What you have to do: Only the lines that hold the word "switch" are wanted from this listing.

Data extract:

···

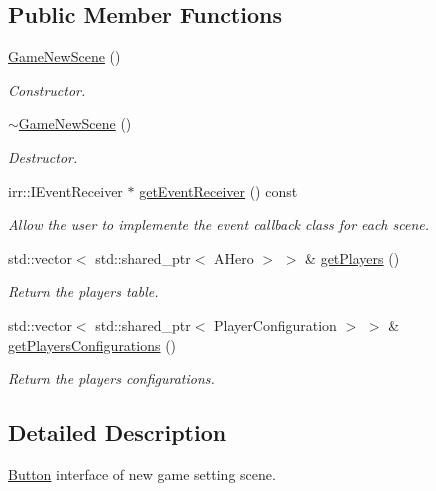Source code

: \subsection*{Public Member Functions}
\begin{DoxyCompactItemize}
\item 
\hyperlink{classGameNewScene_af482b13a2d9e315ef39a6e41293bf4fb}{Game\+New\+Scene} ()
\begin{DoxyCompactList}\small\item\em Constructor. \end{DoxyCompactList}\item 
\hyperlink{classGameNewScene_a3df0ff81012d3f7dbd08c7367be22fdf}{$\sim$\+Game\+New\+Scene} ()
\begin{DoxyCompactList}\small\item\em Destructor. \end{DoxyCompactList}\item 
irr\+::\+I\+Event\+Receiver $\ast$ \hyperlink{classGameNewScene_a21c27ef3ea1923d975683e1bcdd134fa}{get\+Event\+Receiver} () const
\begin{DoxyCompactList}\small\item\em Allow the user to implemente the event callback class for each scene. \end{DoxyCompactList}\item 
\mbox{\label{classGameNewScene_a2fb7cacfacbf5c565c3e2f98bd06aec4}} 
std\+::vector$<$ std\+::shared\+\_\+ptr$<$ A\+Hero $>$ $>$ \& \hyperlink{classGameNewScene_a2fb7cacfacbf5c565c3e2f98bd06aec4}{get\+Players} ()
\begin{DoxyCompactList}\small\item\em Return the players table. \end{DoxyCompactList}\item 
\mbox{\label{classGameNewScene_a8ec7d1675e6be7490aee15126d8f2026}} 
std\+::vector$<$ std\+::shared\+\_\+ptr$<$ Player\+Configuration $>$ $>$ \& \hyperlink{classGameNewScene_a8ec7d1675e6be7490aee15126d8f2026}{get\+Players\+Configurations} ()
\begin{DoxyCompactList}\small\item\em Return the players configurations. \end{DoxyCompactList}\end{DoxyCompactItemize}


\subsection{Detailed Description}
\hyperlink{classButton}{Button} interface of new game setting scene. 


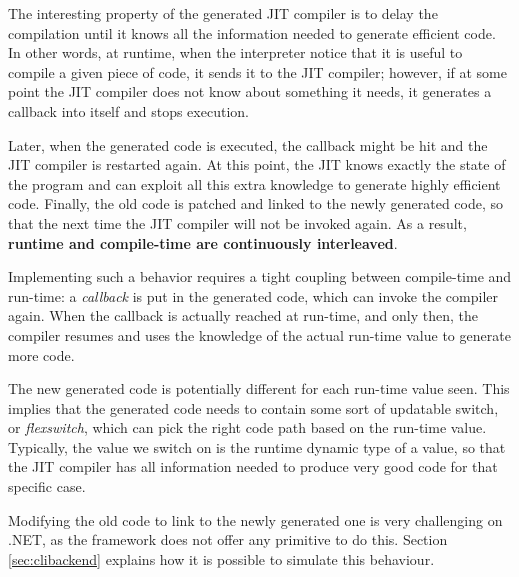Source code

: The interesting property of the generated JIT compiler is to delay the
compilation until it knows all the information needed to generate
efficient code.  In other words, at runtime, when the interpreter notice
that it is useful to compile a given piece of code, it sends it to the
JIT compiler; however, if at some point the JIT compiler does not know
about something it needs, it generates a callback into itself and stops
execution.

Later, when the generated code is executed, the callback might be hit and the JIT
compiler is restarted again.  At this point, the JIT knows exactly the state
of the program and can exploit all this extra knowledge to generate highly
efficient code.  Finally, the old code is patched and linked to the newly
generated code, so that the next time the JIT compiler will not be invoked
again.  As a result, \textbf{runtime and compile-time are continuously
interleaved}. 

Implementing such a behavior requires a tight coupling between compile-time
and run-time: a \emph{callback} is put in the generated code, which can invoke
the compiler again.  When the callback is actually reached at run-time, and
only then, the compiler resumes and uses the knowledge of the actual run-time
value to generate more code.

The new generated code is potentially different for each run-time value seen.
This implies that the generated code needs to contain some sort of updatable
switch, or \emph{flexswitch}, which can pick the right code path based on the
run-time value.  Typically, the value we switch on is the runtime dynamic type
of a value, so that the JIT compiler has all information needed to produce
very good code for that specific case.


Modifying the old code to link to the newly generated one is very challenging on
.NET, as the framework does not offer any primitive to do this.  Section
\ref{sec:clibackend} explains how it is possible to simulate this behaviour.


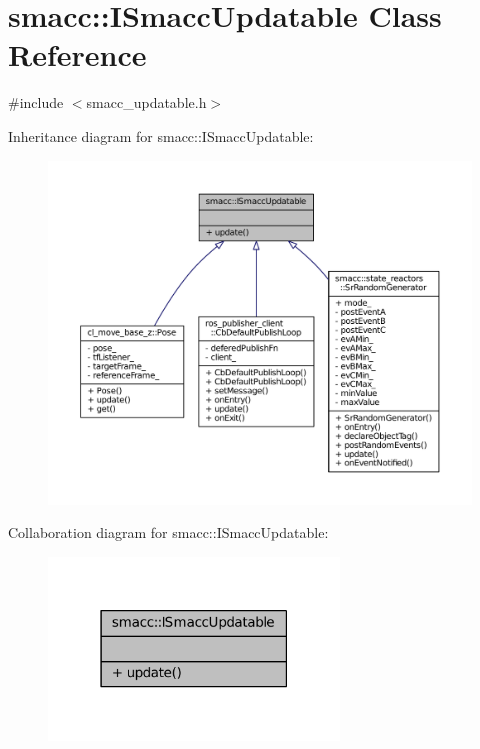 \hypertarget{classsmacc_1_1ISmaccUpdatable}{}\section{smacc\+:\+:I\+Smacc\+Updatable Class Reference}
\label{classsmacc_1_1ISmaccUpdatable}


{\ttfamily \#include $<$smacc\+\_\+updatable.\+h$>$}



Inheritance diagram for smacc\+:\+:I\+Smacc\+Updatable\+:
\nopagebreak
\begin{figure}[H]
\begin{center}
\leavevmode
\includegraphics[width=350pt]{classsmacc_1_1ISmaccUpdatable__inherit__graph}
\end{center}
\end{figure}


Collaboration diagram for smacc\+:\+:I\+Smacc\+Updatable\+:
\nopagebreak
\begin{figure}[H]
\begin{center}
\leavevmode
\includegraphics[width=219pt]{classsmacc_1_1ISmaccUpdatable__coll__graph}
\end{center}
\end{figure}
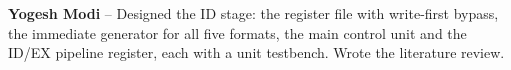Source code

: \textbf{Yogesh Modi} -- Designed the ID stage: the register file with
write-first bypass, the immediate generator for all five formats, the main control unit
and the ID/EX pipeline register, each with a unit testbench. Wrote the literature review.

···

Written answer:
switch, or \emph{flexswitch}, which can pick the right code path based on the
run-time value.  Typically, the value we switch on is the runtime dynamic type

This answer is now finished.